The week before Christmas tends to be relatively quiet regarding economic announcements, but volatility remains high, and markets are still digesting last week’s data. The global monetary policy continued to influence investors. The Federal Reserve’s decision and guidance were as expected, with a lower hike of 0.50% but a more hawkish tone.
The main shock came from the European Central Bank and the Bank of England. The ECB saw many members opt for a 75 basis point rate hike, which would be one of the first times the regulator hikes more than the Fed. However, the Doves were slightly higher, and the central bank chose to hike 0.50%. Nonetheless, the hawkishness significantly supported the currency.
The Bank of England unexpectedly saw 2 out of 9 members voting to keep interest rates at the same level. Traders consider this as a signal of potential pivots in the near future. For this reason, the EUR/GBP significantly increased to a 1-month high. All European stocks and futures are higher this morning, but traders should note that volumes are likely low due to Christmas. Therefore, traders should be cautious of the order flow and sharp changes in price movement.
Bob Parker from CBP has advised that the US Dollar reign may be over. According to the expert, the Dollar has already declined significantly, so the price may not necessarily continue to decline at the same speed. However, he does not see the US Dollar Index climbing above 110.00 again in the near future.
EUR/USD
The price of the EUR/USD has increased in value during this morning’s Asian and European sessions after 2 days of declines. Even with the price increase this morning, the instrument still trades within lower highs and lows. This can be considered a bearish signal but may fade if the price increases above 1.06630.
The price at the moment is indicating bullish price movements in the form of a retracement but not a trend. Therefore, traders should be watchful for a price correction back to 106.0610. If the price increases above 1.06375, then moving averages and stochastic oscillators will provide bullish indications.
The price of the Euro throughout the day has increased in value against all its main competitors but especially against the GBP/USD and Dollar. The exchange rates continue to be influenced by the ECB’s monetary policy and their unexpected hawkish comments. The main concern for the Eurozone is the current energy crisis, expected to worsen in February.

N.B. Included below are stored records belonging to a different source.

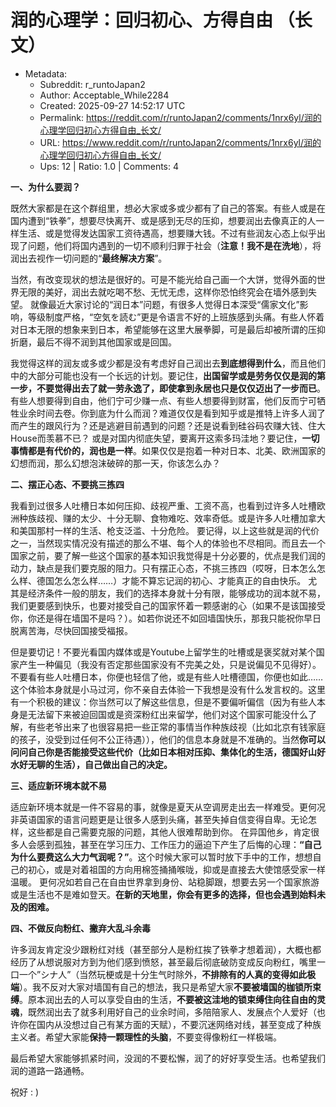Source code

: # 润的心理学：回归初心、方得自由 （长文）

- Metadata:
  - Subreddit: r_runtoJapan2
  - Author: Acceptable_While2284
  - Created: 2025-09-27 14:52:17 UTC
  - Permalink: https://reddit.com/r/runtoJapan2/comments/1nrx6yl/润的心理学回归初心方得自由_长文/
  - URL: https://www.reddit.com/r/runtoJapan2/comments/1nrx6yl/润的心理学回归初心方得自由_长文/
  - Ups: 12 | Ratio: 1.0 | Comments: 4


**一、为什么要润？**

既然大家都是在这个群组里，想必大家或多或少都有了自己的答案。有些人或是在国内遭到“铁拳”，想要尽快离开、或是感到无尽的压抑，想要润出去像真正的人一样生活、或是觉得发达国家工资待遇高，想要赚大钱。不过有些润友心态上似乎出现了问题，他们将国内遇到的一切不顺利归罪于社会（**注意！我不是在洗地**），将润出去视作一切问题的“**最终解决方案**”。

当然，有改变现状的想法是很好的。可是不能光给自己画一个大饼，觉得外面的世界无限的美好，润出去就吃喝不愁、无忧无虑，这样你恐怕终究会在墙外感到失望。
就像最近大家讨论的“润日本”问题，有很多人觉得日本深受“儒家文化”影响，等级制度严格，“空気を読む”更是令语言不好的上班族感到头痛。有些人怀着对日本无限的想象来到日本，希望能够在这里大展拳脚，可是最后却被所谓的压抑折磨，最后不得不润到其他国家或是回国。

我觉得这样的润友或多或少都是没有考虑好自己润出去**到底想得到什么**，而且他们中的大部分可能也没有一个长远的计划。要记住，**出国留学或是劳务仅仅是润的第一步，不要觉得出去了就一劳永逸了，即使拿到永居也只是仅仅迈出了一步而已**。
有些人想要得到自由，他们宁可少赚一点、有些人想要得到财富，他们反而宁可牺牲业余时间去卷。你到底为什么而润？难道仅仅是看到知乎或是推特上许多人润了而产生的跟风行为？还是逃避目前遇到的问题？还是说看到硅谷码农赚大钱、住大House而羡慕不已？
或是对国内彻底失望，要离开这索多玛洼地？要记住，**一切事情都是有代价的，润也是一样**。如果仅仅是抱着一种对日本、北美、欧洲国家的幻想而润，那么幻想泡沫破碎的那一天，你该怎么办？

**二、摆正心态、不要挑三拣四**

我看到过很多人吐槽日本如何压抑、歧视严重、工资不高，也看到过许多人吐槽欧洲种族歧视、赚的太少、十分无聊、食物难吃、效率奇低。或是许多人吐槽加拿大和美国那村一样的生活、枪支泛滥、十分危险。
要记得，以上这些就是润的代价之一，当然现实情况没有描述的那么不堪、每个人的体验也不尽相同。而且去一个国家之前，要了解一些这个国家的基本知识我觉得是十分必要的，优点是我们润的动力，缺点是我们要克服的阻力。只有摆正心态，不挑三拣四（哎呀，日本怎么怎么样、德国怎么怎么样……）才能不算忘记润的初心、才能真正的自由快乐。
尤其是经济条件一般的朋友，我们的选择本身就十分有限，能够成功的润本就不易，我们更要感到快乐，也要对接受自己的国家怀着一颗感谢的心（如果不是该国接受你，你还是得在墙国不是吗？）。如若你说还不如回墙国快乐，那我只能祝你早日脱离苦海，尽快回国接受福报。

但是要切记！不要光看国内媒体或是Youtube上留学生的吐槽或是褒奖就对某个国家产生一种偏见（我没有否定那些国家没有不完美之处，只是说偏见不见得好）。不要看有些人吐槽日本，你便也轻信了他，或是有些人吐槽德国，你便也如此……
这个体验本身就是小马过河，你不亲自去体验一下我想是没有什么发言权的。这里有一个积极的建议：你当然可以了解这些信息，但是不要偏听偏信（因为有些人本身是无法留下来被迫回国或是资深粉红出来留学，他们对这个国家可能没什么了解，有些老爷出来了也很容易把一些正常的事情当作种族歧视（比如北京有钱家庭的孩子，没受到过任何不公正待遇）），他们的信息本身就是不准确的。当然**你可以问问自己你是否能接受这些代价（比如日本相对压抑、集体化的生活，德国好山好水好无聊的生活），自己做出自己的决定。**

**三、适应新环境本就不易**

适应新环境本就是一件不容易的事，就像是夏天从空调房走出去一样难受。更何况非英语国家的语言问题更是让很多人感到头痛，甚至失掉自信变得自卑。无论怎样，这些都是自己需要克服的问题，其他人很难帮助到你。
在异国他乡，肯定很多人会感到孤独，甚至在学习压力、工作压力的逼迫下产生了后悔的心理：**“自己为什么要费这么大力气润呢？”**。这个时候大家可以暂时放下手中的工作，想想自己的初心，或是对着祖国的方向用棉签捅捅喉咙，抑或是直接去大使馆感受家一样温暖。
更何况如若自己在自由世界拿到身份、站稳脚跟，想要去另一个国家旅游或是生活也不是难如登天。**在新的天地里，你会有更多的选择，但也会遇到始料未及的困难。**

**四、不做反向粉红、撇弃大乱斗余毒**

许多润友肯定没少跟粉红对线（甚至部分人是粉红挨了铁拳才想着润），大概也都经历了从想说服对方到为他们感到愤怒，甚至最后彻底破防变成反向粉红，嘴里一口一个”シナ人”（当然玩梗或是十分生气时除外，**不排除有的人真的变得如此极端**）。我不反对大家对墙国有自己的想法，我只是希望大家**不要被墙国的枷锁所束缚**。原本润出去的人可以享受自由的生活，**不要被这洼地的锁束缚住向往自由的灵魂**，既然润出去了就多利用好自己的业余时间，多陪陪家人、发展点个人爱好（也许你在国内从没想过自己有某方面的天赋），不要沉迷网络对线，甚至变成了种族主义者。希望大家能**保持一颗理性的头脑**，不要变得像粉红一样极端。

最后希望大家能够抓紧时间，没润的不要松懈，润了的好好享受生活。也希望我们润的道路一路通畅。

祝好 : )

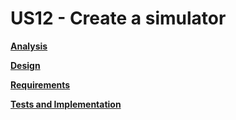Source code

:# US12 - Create a simulator

**[Analysis](02.analysis/US12-analysis.md)**

**[Design](03.design/US12-design.md)**

**[Requirements](01.requirements-engineering/US12-requirements.md)**

**[Tests and Implementation](04.tests-and-implementation/US12-tests-and-implementation.md)**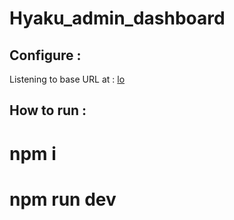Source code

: # Hyaku_admin_dashboard
## Configure : 
Listening to base URL at : [lo](http://localhost:8000/api)
## How to run : 
# npm i

# npm run dev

Lastly, the price of the Euro has also been influenced by the better-than-expected Purchasing Managers’ Index. The German and French PMI reports read generally better than in previous months but remained in the economic contraction zone. On the other hand, the US PMI reports both underachieved and also remained in the contraction zone. PMI reports are split into 2 reports, the Services and Manufacturing PMI.
Nasdaq
The Nasdaq 100 is slightly higher this morning, similar to European stocks. Though traders should note the price has declined by 5.30% over the past 3 trading sessions. The decline has brought the price down to a 6-week low and most technical indicators are signaling a further decline in the medium to longer term.
The recent Central Bank comments and rate changes have affected the price over the recent days. The next piece of news which may affect the price is the Bank of Japan’s rate statement and press conference. If the central bank also takes a hawkish tone, which it has not so far this year, the Nasdaq may come under more pressure as demand from foreign investors declines.
Last week’s economic data continues to spread fear that consumer confidence and demand may decline in the first quarter of 2023. A specific concern for traders was the US Retail Sales, and PMI reports.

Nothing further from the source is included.